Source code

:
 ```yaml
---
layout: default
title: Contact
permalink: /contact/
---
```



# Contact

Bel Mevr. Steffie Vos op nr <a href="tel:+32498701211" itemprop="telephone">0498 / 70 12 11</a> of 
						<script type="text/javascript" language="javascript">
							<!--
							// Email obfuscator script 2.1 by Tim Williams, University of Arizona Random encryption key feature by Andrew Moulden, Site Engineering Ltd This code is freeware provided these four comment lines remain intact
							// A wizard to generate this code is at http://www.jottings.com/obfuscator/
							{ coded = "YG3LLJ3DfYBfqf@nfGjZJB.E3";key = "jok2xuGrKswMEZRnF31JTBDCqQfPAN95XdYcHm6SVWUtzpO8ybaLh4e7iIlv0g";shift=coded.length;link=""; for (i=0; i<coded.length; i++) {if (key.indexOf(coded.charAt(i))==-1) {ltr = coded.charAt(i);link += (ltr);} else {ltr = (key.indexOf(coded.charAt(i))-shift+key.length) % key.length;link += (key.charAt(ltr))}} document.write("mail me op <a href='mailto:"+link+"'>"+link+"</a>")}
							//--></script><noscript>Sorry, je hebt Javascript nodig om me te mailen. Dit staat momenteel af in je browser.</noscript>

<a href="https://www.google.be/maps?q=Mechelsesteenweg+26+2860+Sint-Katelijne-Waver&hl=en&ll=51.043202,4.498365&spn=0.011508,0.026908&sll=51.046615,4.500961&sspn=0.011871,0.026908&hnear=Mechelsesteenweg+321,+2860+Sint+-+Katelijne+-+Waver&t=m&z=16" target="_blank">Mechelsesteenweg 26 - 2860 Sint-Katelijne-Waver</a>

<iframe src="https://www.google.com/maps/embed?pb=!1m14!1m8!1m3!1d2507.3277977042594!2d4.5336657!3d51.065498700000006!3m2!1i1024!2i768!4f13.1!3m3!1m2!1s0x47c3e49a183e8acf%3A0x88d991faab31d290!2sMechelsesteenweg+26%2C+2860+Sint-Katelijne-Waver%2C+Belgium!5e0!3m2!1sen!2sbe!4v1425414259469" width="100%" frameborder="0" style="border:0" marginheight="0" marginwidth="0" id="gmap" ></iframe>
##############################
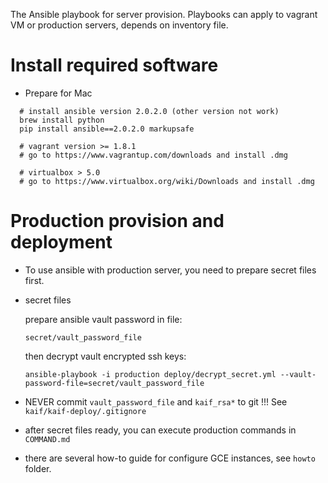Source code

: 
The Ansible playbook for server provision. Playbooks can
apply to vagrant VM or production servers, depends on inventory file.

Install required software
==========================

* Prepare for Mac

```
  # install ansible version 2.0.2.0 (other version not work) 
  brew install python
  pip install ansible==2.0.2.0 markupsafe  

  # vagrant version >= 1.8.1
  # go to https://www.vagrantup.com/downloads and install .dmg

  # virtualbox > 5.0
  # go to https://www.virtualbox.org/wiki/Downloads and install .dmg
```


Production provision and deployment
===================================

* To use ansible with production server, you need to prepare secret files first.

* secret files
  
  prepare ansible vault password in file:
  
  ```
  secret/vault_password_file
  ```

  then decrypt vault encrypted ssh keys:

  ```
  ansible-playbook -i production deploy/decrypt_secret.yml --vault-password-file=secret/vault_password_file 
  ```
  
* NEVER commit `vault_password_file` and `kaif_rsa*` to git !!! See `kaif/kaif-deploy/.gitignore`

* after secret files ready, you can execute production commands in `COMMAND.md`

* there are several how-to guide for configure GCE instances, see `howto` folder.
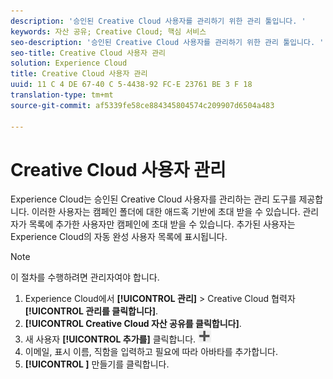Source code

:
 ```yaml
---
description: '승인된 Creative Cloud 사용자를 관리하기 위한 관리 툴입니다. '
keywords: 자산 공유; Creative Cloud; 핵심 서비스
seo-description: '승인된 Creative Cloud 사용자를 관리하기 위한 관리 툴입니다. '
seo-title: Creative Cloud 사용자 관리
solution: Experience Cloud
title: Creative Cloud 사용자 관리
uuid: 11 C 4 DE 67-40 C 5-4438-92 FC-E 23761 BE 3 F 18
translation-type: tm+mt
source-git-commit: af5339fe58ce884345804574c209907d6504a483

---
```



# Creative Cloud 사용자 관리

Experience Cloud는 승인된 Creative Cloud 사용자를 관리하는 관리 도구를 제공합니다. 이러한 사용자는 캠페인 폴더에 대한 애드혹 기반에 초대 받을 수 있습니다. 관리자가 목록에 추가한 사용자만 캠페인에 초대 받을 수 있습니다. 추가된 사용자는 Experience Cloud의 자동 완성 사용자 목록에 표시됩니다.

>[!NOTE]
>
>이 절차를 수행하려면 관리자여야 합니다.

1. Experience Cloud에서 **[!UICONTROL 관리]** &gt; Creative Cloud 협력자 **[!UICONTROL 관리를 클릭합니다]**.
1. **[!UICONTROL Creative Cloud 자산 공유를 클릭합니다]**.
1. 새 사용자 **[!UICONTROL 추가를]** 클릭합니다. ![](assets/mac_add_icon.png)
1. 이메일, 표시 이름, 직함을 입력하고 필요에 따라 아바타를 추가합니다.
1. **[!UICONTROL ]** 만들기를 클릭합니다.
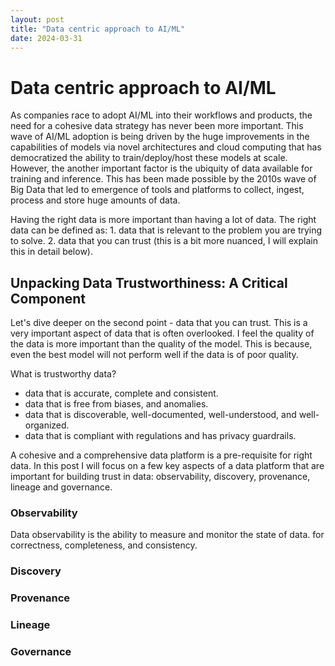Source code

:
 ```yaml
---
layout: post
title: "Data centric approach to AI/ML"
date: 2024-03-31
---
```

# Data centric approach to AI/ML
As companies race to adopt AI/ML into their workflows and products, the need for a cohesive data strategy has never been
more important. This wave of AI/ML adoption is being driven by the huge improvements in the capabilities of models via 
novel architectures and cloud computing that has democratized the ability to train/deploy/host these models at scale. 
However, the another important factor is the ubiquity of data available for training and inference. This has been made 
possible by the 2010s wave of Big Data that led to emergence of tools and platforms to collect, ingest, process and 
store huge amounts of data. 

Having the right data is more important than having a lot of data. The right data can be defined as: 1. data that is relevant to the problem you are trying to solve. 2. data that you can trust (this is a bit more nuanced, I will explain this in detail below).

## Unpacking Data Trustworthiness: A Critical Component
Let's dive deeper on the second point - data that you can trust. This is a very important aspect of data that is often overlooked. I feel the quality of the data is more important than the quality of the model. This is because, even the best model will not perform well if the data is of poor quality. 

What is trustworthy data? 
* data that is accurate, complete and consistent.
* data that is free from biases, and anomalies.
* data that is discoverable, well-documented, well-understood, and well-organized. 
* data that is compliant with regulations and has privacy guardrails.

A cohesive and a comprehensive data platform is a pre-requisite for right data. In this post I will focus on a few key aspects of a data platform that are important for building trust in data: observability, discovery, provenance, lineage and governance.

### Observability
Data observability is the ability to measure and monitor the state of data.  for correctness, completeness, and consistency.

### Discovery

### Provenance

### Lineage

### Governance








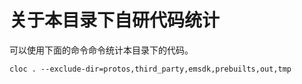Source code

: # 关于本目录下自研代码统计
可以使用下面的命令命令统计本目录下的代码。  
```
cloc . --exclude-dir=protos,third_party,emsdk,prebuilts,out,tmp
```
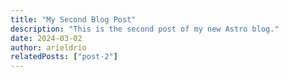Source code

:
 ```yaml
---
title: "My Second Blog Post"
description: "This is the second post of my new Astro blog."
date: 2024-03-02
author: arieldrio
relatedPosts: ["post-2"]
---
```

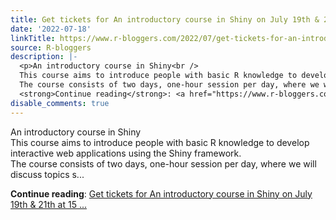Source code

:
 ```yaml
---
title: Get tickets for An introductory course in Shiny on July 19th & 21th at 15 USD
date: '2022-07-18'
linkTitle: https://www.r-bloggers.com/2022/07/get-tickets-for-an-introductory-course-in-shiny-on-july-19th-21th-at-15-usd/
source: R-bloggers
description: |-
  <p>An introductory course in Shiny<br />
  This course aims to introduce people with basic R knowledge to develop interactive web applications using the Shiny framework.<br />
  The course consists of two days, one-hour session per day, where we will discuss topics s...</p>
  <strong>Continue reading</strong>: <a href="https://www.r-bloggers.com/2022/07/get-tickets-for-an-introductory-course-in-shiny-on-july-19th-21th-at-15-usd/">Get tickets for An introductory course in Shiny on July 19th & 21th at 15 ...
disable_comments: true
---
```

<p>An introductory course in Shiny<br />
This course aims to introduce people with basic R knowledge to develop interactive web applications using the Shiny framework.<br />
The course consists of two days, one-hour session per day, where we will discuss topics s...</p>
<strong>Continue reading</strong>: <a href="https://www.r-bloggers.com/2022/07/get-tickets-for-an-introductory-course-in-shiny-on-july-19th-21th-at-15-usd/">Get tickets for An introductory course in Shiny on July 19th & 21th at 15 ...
##############################
[REQUIRED WORK]:
Go through the data above and find the lines with the word "version". Copy each of those lines.

[RESPONSE TO THE EXERCISE]:
  # install ansible version 2.0.2.0 (other version not work) 
  # vagrant version >= 1.8.1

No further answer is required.